→ WORK TO COMPLETE:
Find the lines below that include the word "subsubsection" and state how many there are, adding nothing.

→ RECORDS FOR THE EXERCISE:
______________________________

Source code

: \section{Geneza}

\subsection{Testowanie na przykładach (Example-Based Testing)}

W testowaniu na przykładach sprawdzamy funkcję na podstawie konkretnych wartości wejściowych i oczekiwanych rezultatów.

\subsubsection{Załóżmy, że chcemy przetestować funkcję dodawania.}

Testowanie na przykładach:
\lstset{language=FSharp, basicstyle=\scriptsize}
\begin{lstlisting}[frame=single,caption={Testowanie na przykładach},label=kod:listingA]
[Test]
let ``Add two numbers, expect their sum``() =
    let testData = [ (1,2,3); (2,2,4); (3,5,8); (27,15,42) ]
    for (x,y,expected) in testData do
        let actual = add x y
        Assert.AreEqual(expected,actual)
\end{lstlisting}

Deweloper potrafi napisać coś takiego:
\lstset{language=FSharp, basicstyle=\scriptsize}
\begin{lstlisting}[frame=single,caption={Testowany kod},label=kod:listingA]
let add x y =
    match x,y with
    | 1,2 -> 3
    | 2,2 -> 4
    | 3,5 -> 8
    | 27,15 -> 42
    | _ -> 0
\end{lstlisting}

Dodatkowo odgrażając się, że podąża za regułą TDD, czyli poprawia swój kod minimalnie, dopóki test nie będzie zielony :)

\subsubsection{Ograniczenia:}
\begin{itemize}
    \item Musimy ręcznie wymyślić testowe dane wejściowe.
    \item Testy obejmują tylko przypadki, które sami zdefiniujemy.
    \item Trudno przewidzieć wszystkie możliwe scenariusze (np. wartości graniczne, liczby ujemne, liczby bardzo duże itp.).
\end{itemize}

______________________________

→ TASK SOLUTION:
2